I confini della libertà democratica

“Partiturazero” di Elena Boillat. ©Mjelma Shehu

Il Festival Internazionale del Teatro (e della scena contemporanea) che si appresta al debutto (4-13 ottobre, con un’anteprima dal 28 al 30 settembre), offrirà le sue proposte in diversi spazi luganesi con artisti provenienti da sette paesi: Bielorussia, Francia, Italia, Polonia, Serbia, Spagna, Svizzera. Nella sua 33esima edizione ha scelto un tema “politico” (ma cosa non lo è nell’esistenza di ogni individuo che è anche cittadino?). Quello della democrazia, quindi dell’esercizio e dell’affermazione necessari di libertà e diritti, ma declinato nei suoi aspetti più aperti, sia come fattore collettivo, sia come elemento che appartiene ad ogni essere umano, nella sua persona qualificante.
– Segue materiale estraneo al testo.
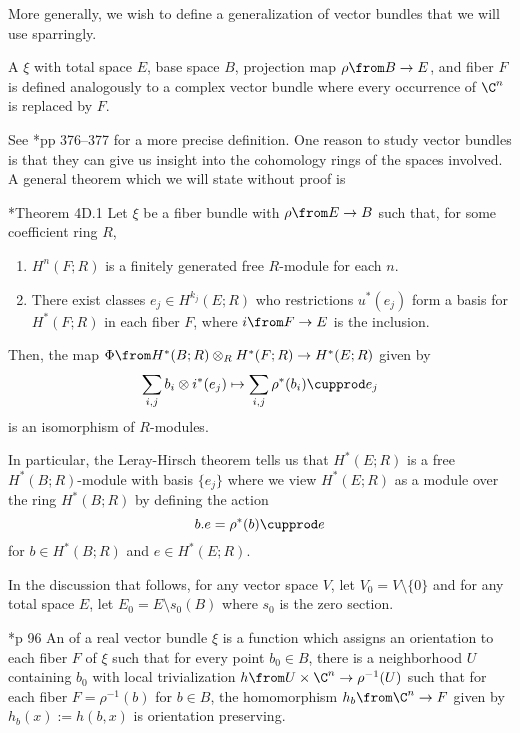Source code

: \documentclass[11pt,leqno,oneside]{amsbook}
\numberwithin{thm}{section}
\begin{document}
More generally, we wish to define a generalization of vector bundles
that we will use sparringly.
\begin{defn}
   A  \(\xi\) with total space \(E\), base space
   \(B\), projection map \(\rho \from B \to E\), and fiber \(F\) is
   defined analogously to a complex vector bundle where every
   occurrence of \(\C^n\) is replaced by \(F\).
\end{defn}
See \cite{hatcher}*{pp 376--377} for a more precise definition. 
One reason to study vector bundles is that they can give us insight
into the cohomology rings of the spaces involved. A general theorem
which we will state without proof is
\begin{thm}
  \cite{hatcher}*{Theorem 4D.1} Let \(\xi\) be a fiber bundle with
  \(\rho \from E \to B\) such that, for some coefficient ring \(R\),
  \begin{enumerate}
  \item \(H^n(F;R)\) is a finitely generated free \(R\)-module for
    each \(n\).
  \item There exist classes \(e_j \in H^{k_j}(E;R)\) who restrictions
    \(u^*(e_j)\) form a basis for \(H^*(F;R)\) in each fiber \(F\),
    where \(i \from F \to E\) is the inclusion.
  \end{enumerate}
  Then, the map \(\Phi \from H^*(B;R) \otimes_R H^*(F;R) \to
  H^*(E;R)\) given by \[
    \sum_{i,j} b_i \otimes i^*(e_j) \mapsto \sum_{i,j} \rho^*(b_i)
    \cupprod e_j
  \]
  is an isomorphism of \(R\)-modules.
\end{thm}
In particular, the Leray-Hirsch theorem tells us that \(H^*(E;R)\) is
a free \(H^*(B;R)\)-module with basis \(\{e_j\}\) where we view
\(H^*(E;R)\) as a module over the ring \(H^*(B;R)\) by defining the
action \[
  b.e = \rho^*(b) \cupprod e
\]
for \(b \in H^*(B;R)\) and \(e \in H^*(E;R)\).
\begin{defn}
  In the discussion that follows, for any vector space \(V\), let
  \(V_0 = V \setminus \{0\}\) and for any total space \(E\), let \(E_0
  = E \setminus s_0(B)\) where \(s_0\) is the zero section.
\end{defn}
\begin{defn}
  \cite{milnor-stasheff}*{p 96} An  of a real vector
  bundle 
  \(\xi\) is a function which assigns an orientation to each fiber
  \(F\) of \(\xi\) such that for every point \(b_0 \in B\), there is a
  neighborhood \(U\) containing \(b_0\) with local
  trivialization \(h \from U \times \C^n \to \rho^{-1}(U)\) such that
  for each fiber \(F = \rho^{-1}(b)\) for \(b \in B\), the
  homomorphism \(h_b \from \C^n \to F\) given by \(h_b(x) := h(b,x)\)
  is orientation preserving. 
\end{defn}
\end{document}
Nell’editoriale che apre il programma, la Direttrice artistica del FIT Festival, Paola Tripoli, sottolinea, tra l’altro: «La crisi della democrazia, brutale e violenta che si registra è impressionante. Sono cinque anni che il trend democratico del mondo è in declino, il periodo più lungo dall’inizio della terza ondata di democratizzazioni nel 1970. L’autoritarismo sta avanzando in ogni angolo della terra. (…) Davanti a questo scenario ho deciso di ripartire a percorrere una strada tortuosa ma necessaria. Quella dei diritti. Diritti acquisiti, ma mai per sempre. Interrogarmi sul posto degli esseri umani davanti allo sviluppo tecnologico. Sullo stato della terra sempre più martoriata e il potenziale di collasso globale nell’era dell’Antropocene. Comprendere come la complessità (a volte forse “eccessiva”) mette in difficoltà categorie acquisite. Sul rapporto tra corpo e protesta. Sulla vita segreta dei vecchi e delle loro storie d’amore. Sulla storia di alcune migliaia di esseri umani partiti dal loro paese con il sogno di una vita migliore. Ma anche, semplicemente, ma non semplificando, scelte in cui l’artista si interroga sul bambino che è stato e sull’adulto che è. La linea curatoriale è quindi volutamente espansa, volutamente difforme, e intende costruire un pensiero sulla necessità di sviluppare la capacità di orientarsi nella complessità del contemporaneo, praticando esercizi di libertà».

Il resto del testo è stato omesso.